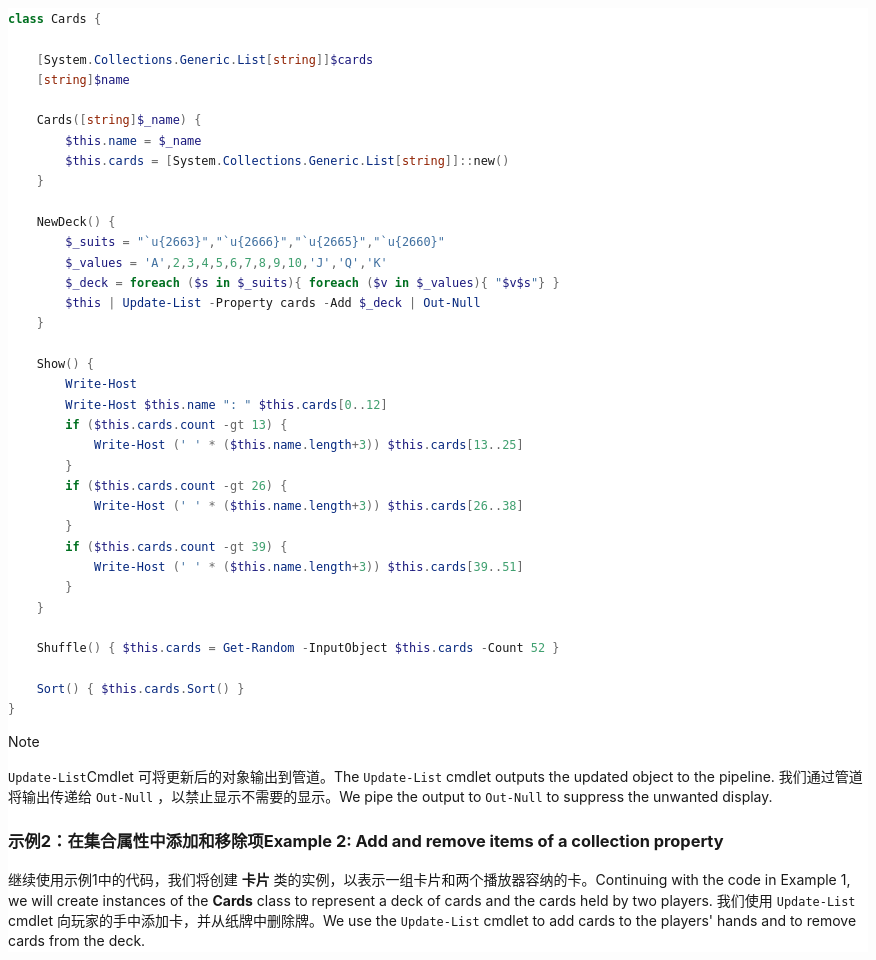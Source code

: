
 ```powershell
class Cards {

    [System.Collections.Generic.List[string]]$cards
    [string]$name

    Cards([string]$_name) {
        $this.name = $_name
        $this.cards = [System.Collections.Generic.List[string]]::new()
    }

    NewDeck() {
        $_suits = "`u{2663}","`u{2666}","`u{2665}","`u{2660}"
        $_values = 'A',2,3,4,5,6,7,8,9,10,'J','Q','K'
        $_deck = foreach ($s in $_suits){ foreach ($v in $_values){ "$v$s"} }
        $this | Update-List -Property cards -Add $_deck | Out-Null
    }

    Show() {
        Write-Host
        Write-Host $this.name ": " $this.cards[0..12]
        if ($this.cards.count -gt 13) {
            Write-Host (' ' * ($this.name.length+3)) $this.cards[13..25]
        }
        if ($this.cards.count -gt 26) {
            Write-Host (' ' * ($this.name.length+3)) $this.cards[26..38]
        }
        if ($this.cards.count -gt 39) {
            Write-Host (' ' * ($this.name.length+3)) $this.cards[39..51]
        }
    }

    Shuffle() { $this.cards = Get-Random -InputObject $this.cards -Count 52 }

    Sort() { $this.cards.Sort() }
}
```

> [!NOTE]
> <span data-ttu-id="c64f2-125">`Update-List`Cmdlet 可将更新后的对象输出到管道。</span><span class="sxs-lookup"><span data-stu-id="c64f2-125">The `Update-List` cmdlet outputs the updated object to the pipeline.</span></span> <span data-ttu-id="c64f2-126">我们通过管道将输出传递给 `Out-Null` ，以禁止显示不需要的显示。</span><span class="sxs-lookup"><span data-stu-id="c64f2-126">We pipe the output to `Out-Null` to suppress the unwanted display.</span></span>

### <span data-ttu-id="c64f2-127">示例2：在集合属性中添加和移除项</span><span class="sxs-lookup"><span data-stu-id="c64f2-127">Example 2: Add and remove items of a collection property</span></span>

<span data-ttu-id="c64f2-128">继续使用示例1中的代码，我们将创建 **卡片** 类的实例，以表示一组卡片和两个播放器容纳的卡。</span><span class="sxs-lookup"><span data-stu-id="c64f2-128">Continuing with the code in Example 1, we will create instances of the **Cards** class to represent a deck of cards and the cards held by two players.</span></span> <span data-ttu-id="c64f2-129">我们使用 `Update-List` cmdlet 向玩家的手中添加卡，并从纸牌中删除牌。</span><span class="sxs-lookup"><span data-stu-id="c64f2-129">We use the `Update-List` cmdlet to add cards to the players' hands and to remove cards from the deck.</span></span>
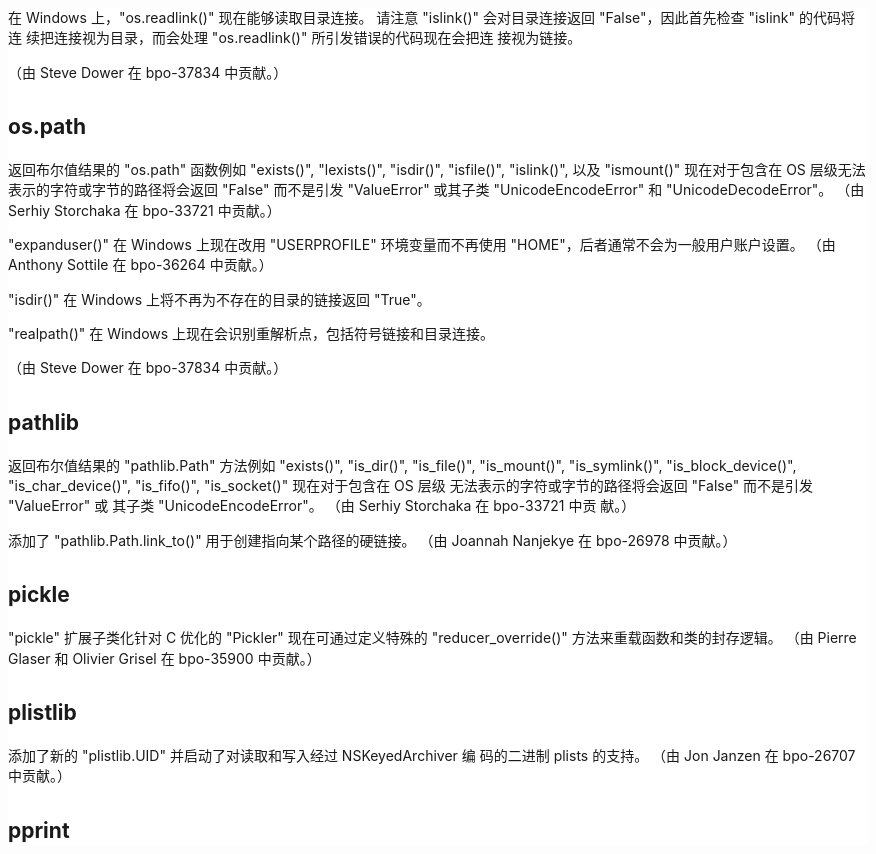 在 Windows 上，"os.readlink()" 现在能够读取目录连接。 请注意
"islink()" 会对目录连接返回 "False"，因此首先检查 "islink" 的代码将连
续把连接视为目录，而会处理 "os.readlink()" 所引发错误的代码现在会把连
接视为链接。

（由 Steve Dower 在 bpo-37834 中贡献。）


os.path
-------

返回布尔值结果的 "os.path" 函数例如 "exists()", "lexists()",
"isdir()", "isfile()", "islink()", 以及 "ismount()" 现在对于包含在 OS
层级无法表示的字符或字节的路径将会返回 "False" 而不是引发 "ValueError"
或其子类 "UnicodeEncodeError" 和 "UnicodeDecodeError"。 （由 Serhiy
Storchaka 在 bpo-33721 中贡献。）

"expanduser()" 在 Windows 上现在改用 "USERPROFILE" 环境变量而不再使用
"HOME"，后者通常不会为一般用户账户设置。 （由 Anthony Sottile 在
bpo-36264 中贡献。）

"isdir()" 在 Windows 上将不再为不存在的目录的链接返回 "True"。

"realpath()" 在 Windows 上现在会识别重解析点，包括符号链接和目录连接。

（由 Steve Dower 在 bpo-37834 中贡献。）


pathlib
-------

返回布尔值结果的 "pathlib.Path" 方法例如 "exists()", "is_dir()",
"is_file()", "is_mount()", "is_symlink()", "is_block_device()",
"is_char_device()", "is_fifo()", "is_socket()" 现在对于包含在 OS 层级
无法表示的字符或字节的路径将会返回 "False" 而不是引发 "ValueError" 或
其子类 "UnicodeEncodeError"。 （由 Serhiy Storchaka 在 bpo-33721 中贡
献。）

添加了 "pathlib.Path.link_to()" 用于创建指向某个路径的硬链接。 （由
Joannah Nanjekye 在 bpo-26978 中贡献。）


pickle
------

"pickle" 扩展子类化针对 C 优化的 "Pickler" 现在可通过定义特殊的
"reducer_override()" 方法来重载函数和类的封存逻辑。 （由 Pierre Glaser
和 Olivier Grisel 在 bpo-35900 中贡献。）


plistlib
--------

添加了新的 "plistlib.UID" 并启动了对读取和写入经过 NSKeyedArchiver 编
码的二进制 plists 的支持。 （由 Jon Janzen 在 bpo-26707 中贡献。）


pprint
------
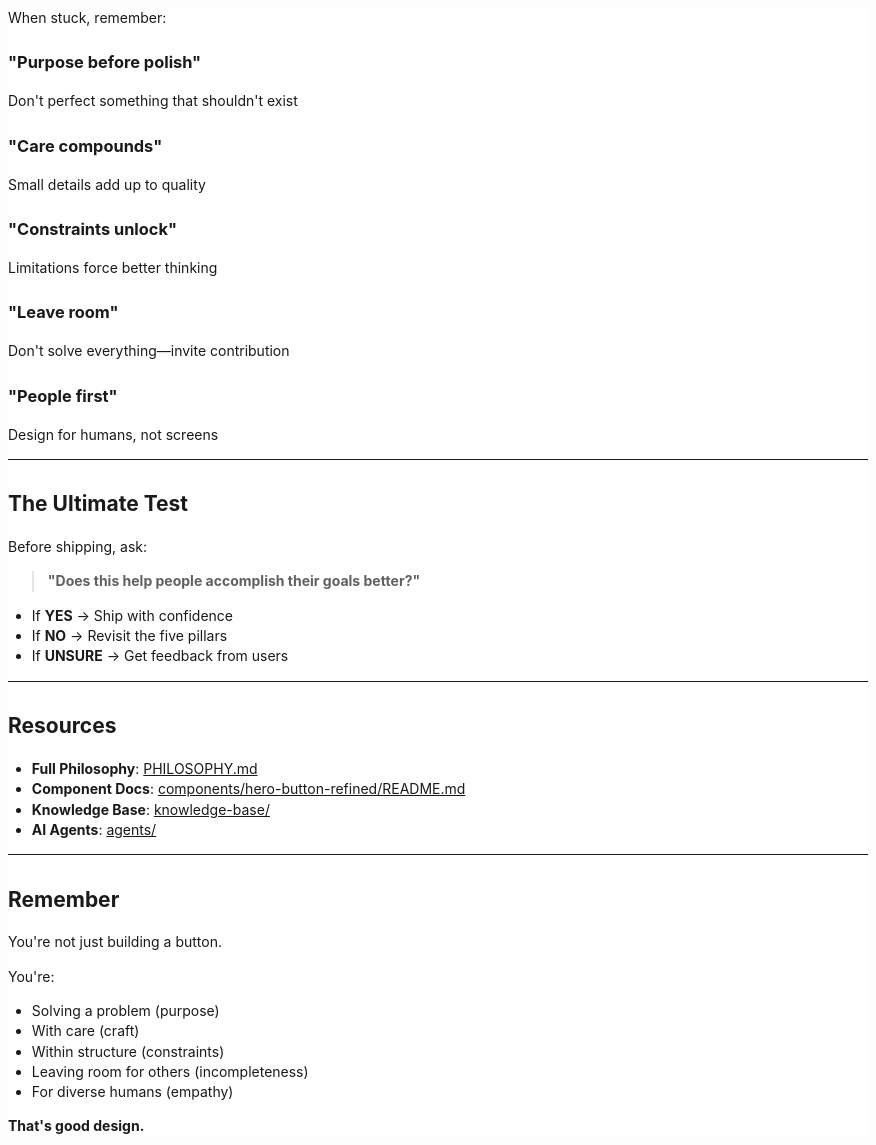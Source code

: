 When stuck, remember:

### "Purpose before polish"
Don't perfect something that shouldn't exist

### "Care compounds"
Small details add up to quality

### "Constraints unlock"
Limitations force better thinking

### "Leave room"
Don't solve everything—invite contribution

### "People first"
Design for humans, not screens

---

## The Ultimate Test

Before shipping, ask:

> **"Does this help people accomplish their goals better?"**

- If **YES** → Ship with confidence
- If **NO** → Revisit the five pillars
- If **UNSURE** → Get feedback from users

---

## Resources

- **Full Philosophy**: [PHILOSOPHY.md](./PHILOSOPHY.md)
- **Component Docs**: [components/hero-button-refined/README.md](./components/hero-button-refined/README.md)
- **Knowledge Base**: [knowledge-base/](./knowledge-base/)
- **AI Agents**: [agents/](./agents/)

---

## Remember

You're not just building a button.

You're:
- Solving a problem (purpose)
- With care (craft)
- Within structure (constraints)
- Leaving room for others (incompleteness)
- For diverse humans (empathy)

**That's good design.**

━━━━━━━━━━━━━━━━━━━━━━━━━━━━━━

Where the word "Write" occurs in a line of the records, copy that line.

# Response to this exercise
        Write-Host
        Write-Host $this.name ": " $this.cards[0..12]
            Write-Host (' ' * ($this.name.length+3)) $this.cards[13..25]
            Write-Host (' ' * ($this.name.length+3)) $this.cards[26..38]
            Write-Host (' ' * ($this.name.length+3)) $this.cards[39..51]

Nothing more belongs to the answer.